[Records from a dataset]
----------

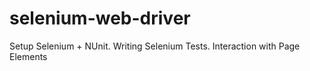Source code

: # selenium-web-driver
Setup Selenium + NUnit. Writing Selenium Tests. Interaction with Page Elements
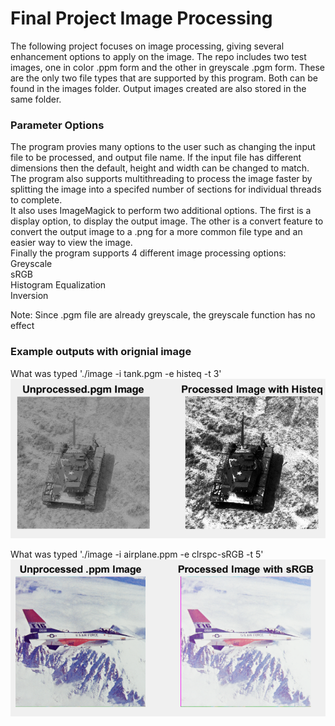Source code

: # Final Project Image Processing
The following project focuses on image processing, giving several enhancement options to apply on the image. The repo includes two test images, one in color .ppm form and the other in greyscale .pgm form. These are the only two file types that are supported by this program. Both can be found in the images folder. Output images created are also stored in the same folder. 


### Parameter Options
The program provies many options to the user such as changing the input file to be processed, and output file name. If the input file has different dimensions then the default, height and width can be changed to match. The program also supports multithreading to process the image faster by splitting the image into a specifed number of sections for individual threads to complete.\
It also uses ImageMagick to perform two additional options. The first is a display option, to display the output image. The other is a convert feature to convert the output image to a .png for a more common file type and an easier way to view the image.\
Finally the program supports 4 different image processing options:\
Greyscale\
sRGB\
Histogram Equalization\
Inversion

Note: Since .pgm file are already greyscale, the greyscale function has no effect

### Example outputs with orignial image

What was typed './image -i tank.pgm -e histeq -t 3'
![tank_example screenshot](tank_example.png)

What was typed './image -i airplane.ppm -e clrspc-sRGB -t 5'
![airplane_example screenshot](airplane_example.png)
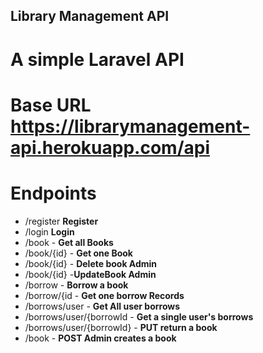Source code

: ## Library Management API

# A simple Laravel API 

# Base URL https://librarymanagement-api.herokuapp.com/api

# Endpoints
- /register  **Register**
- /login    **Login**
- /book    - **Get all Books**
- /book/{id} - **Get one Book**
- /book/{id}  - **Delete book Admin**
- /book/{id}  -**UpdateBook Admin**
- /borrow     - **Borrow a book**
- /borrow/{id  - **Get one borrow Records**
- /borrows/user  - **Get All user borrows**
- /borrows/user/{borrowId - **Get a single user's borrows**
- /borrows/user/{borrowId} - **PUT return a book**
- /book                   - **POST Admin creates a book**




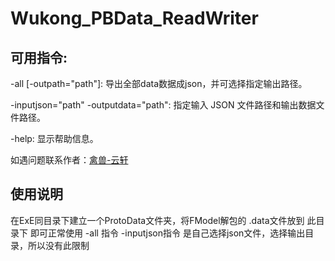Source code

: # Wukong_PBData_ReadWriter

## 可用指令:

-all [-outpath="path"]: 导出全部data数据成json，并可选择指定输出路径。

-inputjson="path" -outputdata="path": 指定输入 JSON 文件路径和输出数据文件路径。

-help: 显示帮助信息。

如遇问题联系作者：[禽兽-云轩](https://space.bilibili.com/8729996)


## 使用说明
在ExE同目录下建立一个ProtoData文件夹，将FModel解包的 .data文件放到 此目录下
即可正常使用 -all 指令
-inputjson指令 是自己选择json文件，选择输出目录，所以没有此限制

----------

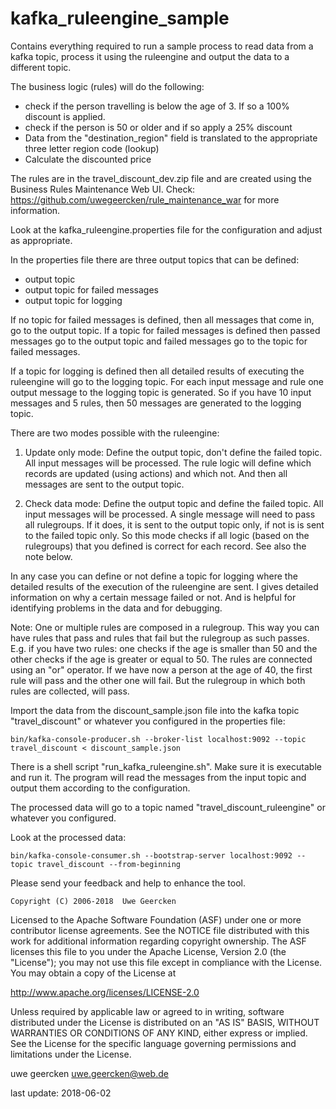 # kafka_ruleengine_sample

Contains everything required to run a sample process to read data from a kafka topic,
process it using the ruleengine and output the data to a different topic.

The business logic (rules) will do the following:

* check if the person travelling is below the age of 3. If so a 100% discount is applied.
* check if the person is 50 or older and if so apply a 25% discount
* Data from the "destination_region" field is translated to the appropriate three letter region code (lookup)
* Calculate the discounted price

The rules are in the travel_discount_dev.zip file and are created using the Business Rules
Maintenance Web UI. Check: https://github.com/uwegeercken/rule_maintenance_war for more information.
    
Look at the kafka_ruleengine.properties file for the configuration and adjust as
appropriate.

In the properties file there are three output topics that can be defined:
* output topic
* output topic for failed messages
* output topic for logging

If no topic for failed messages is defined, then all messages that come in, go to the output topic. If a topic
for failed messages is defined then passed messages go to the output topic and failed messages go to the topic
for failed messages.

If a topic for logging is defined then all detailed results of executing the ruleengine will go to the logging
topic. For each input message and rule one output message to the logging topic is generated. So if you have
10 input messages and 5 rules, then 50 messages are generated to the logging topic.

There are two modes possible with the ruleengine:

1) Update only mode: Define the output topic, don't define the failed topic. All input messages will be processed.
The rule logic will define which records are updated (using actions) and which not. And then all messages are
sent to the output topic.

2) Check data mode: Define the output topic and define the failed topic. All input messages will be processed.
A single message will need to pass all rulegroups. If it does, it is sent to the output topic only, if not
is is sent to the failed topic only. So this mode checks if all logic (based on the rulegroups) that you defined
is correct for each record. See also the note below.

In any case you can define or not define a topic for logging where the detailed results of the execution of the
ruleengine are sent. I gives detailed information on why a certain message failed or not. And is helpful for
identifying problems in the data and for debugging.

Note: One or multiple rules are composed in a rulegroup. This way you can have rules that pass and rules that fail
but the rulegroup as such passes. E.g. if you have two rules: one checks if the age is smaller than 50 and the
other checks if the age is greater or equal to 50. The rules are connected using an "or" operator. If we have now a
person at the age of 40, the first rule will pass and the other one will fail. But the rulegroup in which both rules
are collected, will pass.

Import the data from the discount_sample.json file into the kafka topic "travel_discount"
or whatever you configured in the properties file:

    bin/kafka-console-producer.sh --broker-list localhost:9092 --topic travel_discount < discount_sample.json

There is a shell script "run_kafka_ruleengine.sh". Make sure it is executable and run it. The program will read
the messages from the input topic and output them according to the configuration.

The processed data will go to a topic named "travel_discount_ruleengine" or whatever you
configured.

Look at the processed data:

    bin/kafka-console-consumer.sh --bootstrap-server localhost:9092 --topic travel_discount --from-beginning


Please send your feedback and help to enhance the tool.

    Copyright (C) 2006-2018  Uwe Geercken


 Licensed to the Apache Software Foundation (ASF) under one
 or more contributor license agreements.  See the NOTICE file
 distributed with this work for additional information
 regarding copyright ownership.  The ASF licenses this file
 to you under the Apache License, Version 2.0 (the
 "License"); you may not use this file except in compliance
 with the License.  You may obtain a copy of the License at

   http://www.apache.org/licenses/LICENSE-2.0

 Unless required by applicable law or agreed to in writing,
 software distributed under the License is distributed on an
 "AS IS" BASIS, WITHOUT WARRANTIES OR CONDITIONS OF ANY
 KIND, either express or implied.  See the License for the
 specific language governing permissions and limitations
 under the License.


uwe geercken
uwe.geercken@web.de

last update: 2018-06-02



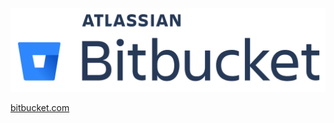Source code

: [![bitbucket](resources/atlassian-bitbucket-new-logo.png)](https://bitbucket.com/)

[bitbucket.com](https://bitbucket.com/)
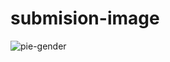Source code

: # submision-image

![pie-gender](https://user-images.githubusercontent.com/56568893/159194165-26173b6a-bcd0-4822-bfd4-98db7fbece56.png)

----------

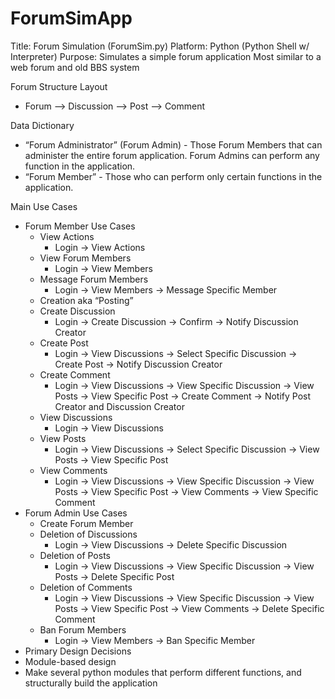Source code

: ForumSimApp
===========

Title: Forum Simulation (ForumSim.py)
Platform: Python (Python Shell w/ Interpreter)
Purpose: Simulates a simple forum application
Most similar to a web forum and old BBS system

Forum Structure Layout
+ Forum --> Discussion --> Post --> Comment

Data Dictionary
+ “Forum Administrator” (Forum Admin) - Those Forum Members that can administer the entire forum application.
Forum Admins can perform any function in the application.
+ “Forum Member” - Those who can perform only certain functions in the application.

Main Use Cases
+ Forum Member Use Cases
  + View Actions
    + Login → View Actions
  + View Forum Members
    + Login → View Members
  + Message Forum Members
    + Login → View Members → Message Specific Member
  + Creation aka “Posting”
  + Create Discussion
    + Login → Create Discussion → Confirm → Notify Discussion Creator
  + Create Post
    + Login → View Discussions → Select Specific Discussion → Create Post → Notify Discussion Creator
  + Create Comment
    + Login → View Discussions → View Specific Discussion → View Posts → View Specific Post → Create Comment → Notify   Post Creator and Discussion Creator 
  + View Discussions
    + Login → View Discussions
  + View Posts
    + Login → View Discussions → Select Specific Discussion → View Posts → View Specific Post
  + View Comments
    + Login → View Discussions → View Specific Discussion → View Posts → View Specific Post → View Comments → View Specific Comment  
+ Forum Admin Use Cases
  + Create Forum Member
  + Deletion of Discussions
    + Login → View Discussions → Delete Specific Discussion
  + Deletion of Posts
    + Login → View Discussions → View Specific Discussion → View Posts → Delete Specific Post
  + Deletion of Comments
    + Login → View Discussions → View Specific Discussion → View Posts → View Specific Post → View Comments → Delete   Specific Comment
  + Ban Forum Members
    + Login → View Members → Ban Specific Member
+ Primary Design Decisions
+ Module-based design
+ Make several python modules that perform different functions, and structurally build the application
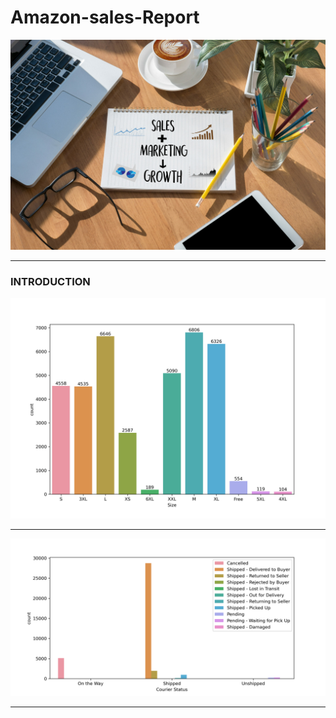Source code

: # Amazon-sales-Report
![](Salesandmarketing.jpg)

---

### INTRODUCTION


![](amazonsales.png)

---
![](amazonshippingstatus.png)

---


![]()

----------

— Your goal —
Every line above from the one with "What was typed './image -i tank.pgm" down to the one with "-inputjson指令 是自己选择json文件，选择输出目录，所以没有此限制" must be written out exactly, and no picture may appear.

— Output —
What was typed './image -i tank.pgm -e histeq -t 3'
![tank_example screenshot](tank_example.png)

What was typed './image -i airplane.ppm -e clrspc-sRGB -t 5'
![airplane_example screenshot](airplane_example.png)
Source code

: ## Library Management API

# A simple Laravel API 

# Base URL https://librarymanagement-api.herokuapp.com/api

# Endpoints
- /register  **Register**
- /login    **Login**
- /book    - **Get all Books**
- /book/{id} - **Get one Book**
- /book/{id}  - **Delete book Admin**
- /book/{id}  -**UpdateBook Admin**
- /borrow     - **Borrow a book**
- /borrow/{id  - **Get one borrow Records**
- /borrows/user  - **Get All user borrows**
- /borrows/user/{borrowId - **Get a single user's borrows**
- /borrows/user/{borrowId} - **PUT return a book**
- /book                   - **POST Admin creates a book**




Source code

: # Wukong_PBData_ReadWriter

## 可用指令:

-all [-outpath="path"]: 导出全部data数据成json，并可选择指定输出路径。

-inputjson="path" -outputdata="path": 指定输入 JSON 文件路径和输出数据文件路径。

-help: 显示帮助信息。

如遇问题联系作者：[禽兽-云轩](https://space.bilibili.com/8729996)


## 使用说明
在ExE同目录下建立一个ProtoData文件夹，将FModel解包的 .data文件放到 此目录下
即可正常使用 -all 指令
-inputjson指令 是自己选择json文件，选择输出目录，所以没有此限制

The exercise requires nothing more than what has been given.